Limitations. Si les applications existantes couvrent une grande partie des besoins du pilote, il n’y en a aucune à notre connaissance qui couvrent les interactions avec le contrôle aérien (besoin « interaction contrôle » comme identifié dans la section 1) ou la gestion du carburant (besoin « gestion carburant ») ; ces aspects sont gérés par le pilote qui doit alors les mémoriser ou les noter. Les interruptions, l’évolution de la situation météo ou encore la complexité de la situation peuvent amener le pilote à oublier ou ne pas faire en temps et en heure certaines de ces actions. Il nous semble également important de concevoir ce type d’applications d’une manière centrée utilisateur afin qu’ils correspondent aux besoin des pilotes. Nos travaux se concentrent sur cet aspect.
Utilisation de dispositifs tactiles dans le cockpit
Les écrans tactiles, grâce à la modularité qu’ils permettent, sont de plus en plus utilisés dans l’aviation. On les retrouve notemment sur les EFBs des avions commerciaux mais également au sein du cockpit. L’écran tactile, intégré au cockpit, développé par Thales pour l’Airbus A350 a par ailleurs obtenu la certification de l’Agence de sécurité aérienne de l’Union Européenne (European Union Aviation Safety Agency, EASA) pour une utilisation à bord d’avions commerciaux en novembre 2019.

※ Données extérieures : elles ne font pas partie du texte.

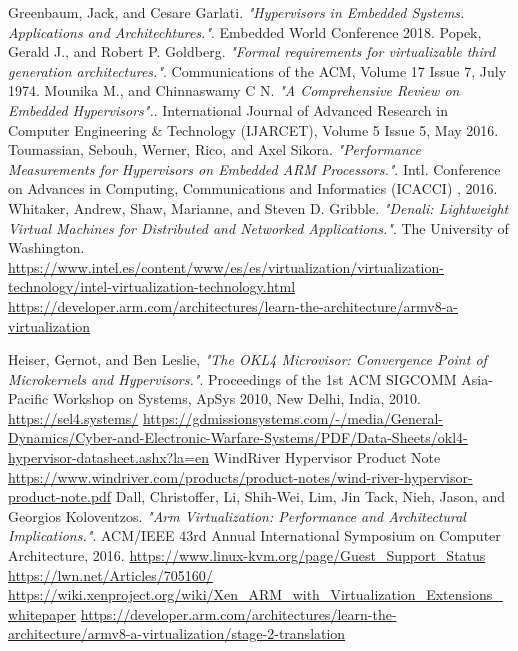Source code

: \documentclass[spanish,12pt,a4paper,oneside]{book}
\begin{document}
\begin{thebibliography}{00}

	  Greenbaum, Jack, and Cesare Garlati. \emph{"Hypervisors in Embedded Systems. Applications and Architechtures."}. Embedded World Conference 2018.
	 Popek, Gerald J., and Robert P. Goldberg. \emph{"Formal requirements for virtualizable third generation architectures."}. Communications of the ACM, Volume 17 Issue 7, July 1974.
	 Mounika M., and Chinnaswamy C N. \emph{"A Comprehensive Review on Embedded Hypervisors".}. International Journal of Advanced Research in Computer Engineering \& Technology (IJARCET), Volume 5 Issue 5, May 2016.
	 Toumassian, Sebouh, Werner, Rico, and Axel Sikora. \emph{"Performance Measurements for Hypervisors on Embedded ARM Processors."}. Intl. Conference on Advances in Computing, Communications and Informatics (ICACCI) , 2016.
	 Whitaker, Andrew, Shaw, Marianne, and Steven D. Gribble. \emph{"Denali: Lightweight Virtual Machines for Distributed and Networked Applications."}. The University of Washington.
   \url{https://www.intel.es/content/www/es/es/virtualization/virtualization-technology/intel-virtualization-technology.html}
   \url{https://developer.arm.com/architectures/learn-the-architecture/armv8-a-virtualization}

   Heiser, Gernot, and Ben Leslie, \emph{"The OKL4 Microvisor: Convergence Point of Microkernels and Hypervisors."}. Proceedings of the 1st ACM SIGCOMM Asia-Pacific Workshop on Systems, ApSys 2010, New Delhi, India, 2010.
   \url{https://sel4.systems/}
   \url{https://gdmissionsystems.com/-/media/General-Dynamics/Cyber-and-Electronic-Warfare-Systems/PDF/Data-Sheets/okl4-hypervisor-datasheet.ashx?la=en}
   WindRiver Hypervisor Product Note \url{https://www.windriver.com/products/product-notes/wind-river-hypervisor-product-note.pdf}
   Dall, Christoffer, Li, Shih-Wei, Lim, Jin Tack, Nieh, Jason, and Georgios Koloventzos. \emph{"Arm Virtualization: Performance and Architectural Implications."}. ACM/IEEE 43rd Annual International Symposium on Computer Architecture, 2016.
   \url{https://www.linux-kvm.org/page/Guest_Support_Status}
	 \url{https://lwn.net/Articles/705160/}
   \url{https://wiki.xenproject.org/wiki/Xen_ARM_with_Virtualization_Extensions_whitepaper}
   \url{https://developer.arm.com/architectures/learn-the-architecture/armv8-a-virtualization/stage-2-translation}




\end{thebibliography}
\end{document}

Interactions pendant des situations critiques et turbulences
L’utilisation des technologies tactiles au sein du cockpit font l’objet de nombreuses études dans la littérature. Dodd et al. [13] ont mené une étude sur un simulateur pour identifier l’impact de la taille de la cible tactile, des espacements entre les cibles ainsi que les turbulences sur la performance de saisie d’informations sur un écran tactile. Ils ont également étudié leur impact sur la charge mentale et la fatigue percue par les participants. Les résultats de cette étude indiquent que la taille des cibles tactiles a un impact plus important sur la perception de la charge de travail par les pilotes que l’espacement entre les cibles. D’autres travaux mettent en avant les difficultés d’utilisation des dispositifs tactiles au sein des cockpits, en particulier lors de la saisie d’informations dans un environnement turbulent [12, 36, 38, 39]. Pour pallier à ces problèmes, Cockburn et al. [10] ont mené une étude comparative des performances des utilisateurs avec trois méthodes de saisie de texte sur écran tactile : la saisie au doigt, le trackball (actuellement utilisé dans les avions commerciaux) et un écran tactile recouvert d’un pochoir qui permet de stabiliser les doigts lors de l’interaction. Ils ont testé ces solutions en environnement turbulent et ont montré que l’utilisation du pochoir permettait de réduire les erreurs sur les petites cibles lors de vibrations élevées. Dans une autre étude, Cockburn et al. [11] ont démontré l’utilisabilité du système Brace Touch dans un environnement turbulent. Brace Touch permet aux utilisateurs de stabiliser l’espace d’interaction en plaçant simultanément plusieurs doigts sur l’écran. L’utilisateur interagit au moyen d’un geste, tout en gardant plusieurs doigts au contact de la surface pour stabiliser l’interaction.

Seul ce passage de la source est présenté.